I wanted to continue studying cancer and did a Master’s in biomedical science, though I didn’t even think of doing a PhD after all that studying. Instead, I worked as a research technician for AstraZeneca, using histopathology and immunohistochemistry.
Eventually I realised that I wanted to learn more - to do something that would combine oncology with the molecular aspects I was interested in the most. When I saw this opportunity to work with Iain, it was a chance to get the best of both worlds.
I didn’t know much about single-cell at the time but reading some of the lab’s publications was fantastic and it looked like a great opportunity - most of all being able to work on something that could eventually be implemented in the clinic.
It can be very easy to sequence your genome but, to pick up many mutations with the accuracy needed, you have to sequence very deep, which means that you have to spend more money on it. At the moment not everyone can do it.

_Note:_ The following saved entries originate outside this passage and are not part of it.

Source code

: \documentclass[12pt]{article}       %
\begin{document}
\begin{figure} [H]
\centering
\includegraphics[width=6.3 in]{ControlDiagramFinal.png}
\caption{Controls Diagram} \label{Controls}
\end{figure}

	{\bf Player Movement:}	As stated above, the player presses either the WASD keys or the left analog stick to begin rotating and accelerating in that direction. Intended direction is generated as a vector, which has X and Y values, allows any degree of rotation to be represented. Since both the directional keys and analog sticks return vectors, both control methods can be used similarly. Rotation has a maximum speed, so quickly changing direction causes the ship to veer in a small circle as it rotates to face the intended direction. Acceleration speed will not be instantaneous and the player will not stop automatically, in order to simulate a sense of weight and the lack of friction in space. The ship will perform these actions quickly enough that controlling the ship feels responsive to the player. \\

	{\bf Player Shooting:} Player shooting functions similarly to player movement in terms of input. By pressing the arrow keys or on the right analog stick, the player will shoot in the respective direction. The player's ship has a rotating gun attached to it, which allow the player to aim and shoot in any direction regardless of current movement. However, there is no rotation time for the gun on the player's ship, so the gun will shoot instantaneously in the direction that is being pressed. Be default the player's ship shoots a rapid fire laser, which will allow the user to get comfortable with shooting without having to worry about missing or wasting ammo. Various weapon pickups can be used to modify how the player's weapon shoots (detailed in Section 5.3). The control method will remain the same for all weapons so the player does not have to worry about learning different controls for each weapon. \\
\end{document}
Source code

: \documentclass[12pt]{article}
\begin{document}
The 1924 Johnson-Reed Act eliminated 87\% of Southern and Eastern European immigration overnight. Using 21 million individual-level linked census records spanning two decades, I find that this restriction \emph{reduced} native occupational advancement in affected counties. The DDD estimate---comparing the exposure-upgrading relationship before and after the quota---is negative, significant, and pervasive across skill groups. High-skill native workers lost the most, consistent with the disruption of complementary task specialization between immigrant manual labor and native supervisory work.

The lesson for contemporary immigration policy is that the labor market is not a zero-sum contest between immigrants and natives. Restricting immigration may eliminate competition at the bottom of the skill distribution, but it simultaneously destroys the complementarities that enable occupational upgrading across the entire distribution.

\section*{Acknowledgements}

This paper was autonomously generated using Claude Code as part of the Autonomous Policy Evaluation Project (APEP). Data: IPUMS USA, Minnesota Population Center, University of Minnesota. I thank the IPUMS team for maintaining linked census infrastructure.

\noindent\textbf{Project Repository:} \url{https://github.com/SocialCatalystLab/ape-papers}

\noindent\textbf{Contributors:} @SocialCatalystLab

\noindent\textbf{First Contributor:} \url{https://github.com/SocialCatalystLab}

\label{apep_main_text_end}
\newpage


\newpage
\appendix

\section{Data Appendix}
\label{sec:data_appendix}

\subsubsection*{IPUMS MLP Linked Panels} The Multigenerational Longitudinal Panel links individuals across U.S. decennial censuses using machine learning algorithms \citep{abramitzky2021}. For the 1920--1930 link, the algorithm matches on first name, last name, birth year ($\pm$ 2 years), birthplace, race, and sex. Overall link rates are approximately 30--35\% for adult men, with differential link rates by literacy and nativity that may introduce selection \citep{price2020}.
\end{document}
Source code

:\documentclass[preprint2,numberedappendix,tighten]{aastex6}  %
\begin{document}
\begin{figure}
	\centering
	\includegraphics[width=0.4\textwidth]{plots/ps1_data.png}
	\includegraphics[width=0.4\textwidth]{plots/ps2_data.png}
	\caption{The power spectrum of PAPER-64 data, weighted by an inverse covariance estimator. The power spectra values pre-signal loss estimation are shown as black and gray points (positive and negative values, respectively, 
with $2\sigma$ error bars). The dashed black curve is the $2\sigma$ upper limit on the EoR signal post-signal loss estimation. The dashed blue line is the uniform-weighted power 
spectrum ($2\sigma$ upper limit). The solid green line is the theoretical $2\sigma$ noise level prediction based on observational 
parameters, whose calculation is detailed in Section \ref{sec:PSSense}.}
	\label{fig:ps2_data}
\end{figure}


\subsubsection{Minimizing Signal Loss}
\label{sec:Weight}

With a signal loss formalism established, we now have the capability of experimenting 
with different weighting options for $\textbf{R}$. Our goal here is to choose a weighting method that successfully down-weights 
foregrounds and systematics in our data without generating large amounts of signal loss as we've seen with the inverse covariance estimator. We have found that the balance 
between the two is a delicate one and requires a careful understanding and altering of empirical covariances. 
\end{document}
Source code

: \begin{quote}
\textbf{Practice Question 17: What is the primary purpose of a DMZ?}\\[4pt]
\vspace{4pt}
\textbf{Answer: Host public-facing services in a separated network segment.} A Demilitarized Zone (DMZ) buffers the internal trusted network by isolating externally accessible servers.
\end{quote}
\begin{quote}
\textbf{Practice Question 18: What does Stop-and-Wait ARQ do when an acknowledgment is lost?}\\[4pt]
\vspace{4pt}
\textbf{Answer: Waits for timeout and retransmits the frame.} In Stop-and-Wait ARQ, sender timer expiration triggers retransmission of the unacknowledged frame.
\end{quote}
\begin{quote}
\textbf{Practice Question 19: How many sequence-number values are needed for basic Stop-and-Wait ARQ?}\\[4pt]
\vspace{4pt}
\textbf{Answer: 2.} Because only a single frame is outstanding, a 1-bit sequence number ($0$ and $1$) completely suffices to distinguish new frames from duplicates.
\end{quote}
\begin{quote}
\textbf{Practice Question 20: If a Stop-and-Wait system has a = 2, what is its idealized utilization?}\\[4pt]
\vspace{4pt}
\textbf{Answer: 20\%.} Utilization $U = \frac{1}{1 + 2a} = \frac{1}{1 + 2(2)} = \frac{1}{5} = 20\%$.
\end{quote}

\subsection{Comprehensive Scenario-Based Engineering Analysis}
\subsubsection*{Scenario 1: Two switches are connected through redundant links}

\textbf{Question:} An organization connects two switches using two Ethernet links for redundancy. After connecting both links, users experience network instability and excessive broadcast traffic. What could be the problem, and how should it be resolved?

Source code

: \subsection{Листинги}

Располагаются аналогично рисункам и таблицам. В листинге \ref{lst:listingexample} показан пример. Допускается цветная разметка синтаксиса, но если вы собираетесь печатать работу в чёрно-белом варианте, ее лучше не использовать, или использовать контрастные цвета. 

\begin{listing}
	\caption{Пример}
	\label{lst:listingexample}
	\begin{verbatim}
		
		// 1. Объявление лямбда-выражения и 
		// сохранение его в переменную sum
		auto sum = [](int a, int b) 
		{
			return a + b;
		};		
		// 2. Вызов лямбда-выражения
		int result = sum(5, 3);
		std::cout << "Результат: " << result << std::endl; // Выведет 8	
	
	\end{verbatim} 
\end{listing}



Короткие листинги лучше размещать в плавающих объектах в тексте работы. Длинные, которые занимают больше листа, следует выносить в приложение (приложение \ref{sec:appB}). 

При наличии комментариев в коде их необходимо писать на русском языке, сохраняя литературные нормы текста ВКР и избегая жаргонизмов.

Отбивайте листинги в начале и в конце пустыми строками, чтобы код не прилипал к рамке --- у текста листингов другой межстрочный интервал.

Personalised medicine (also known as precision medicine) is a clinical strategy that aims to improve disease prognosis by tailoring health care to each patient’s molecular profile.
An example of personalised medicine would be offering chemotherapy in the form of receptor inhibitors in cases where the growth of breast cancer is fuelled by the excessive activation of the oestrogen and/or progesterone hormone receptors. In such cases, hormone therapy, usually combined with other medication, can drastically improve prognosis.
A different course of treatment may be offered to women without these sorts of genetic alterations, highlighting the importance of identifying breast cancer hormone status before any treatment is given. Hopefully, prescribing more effective drugs will also reduce the cost of health care.
Personalised treatment does not have to come into play after the onset of symptoms. It can also predict susceptibility to hereditary diseases given a known familiar history of germline mutations.
There are many advantages to personalised medicine but genomic research is not cheap, nor is it always translatable. Genomics data is already sharable but joining efforts between the research and clinical communities is essential for it to benefit more patients.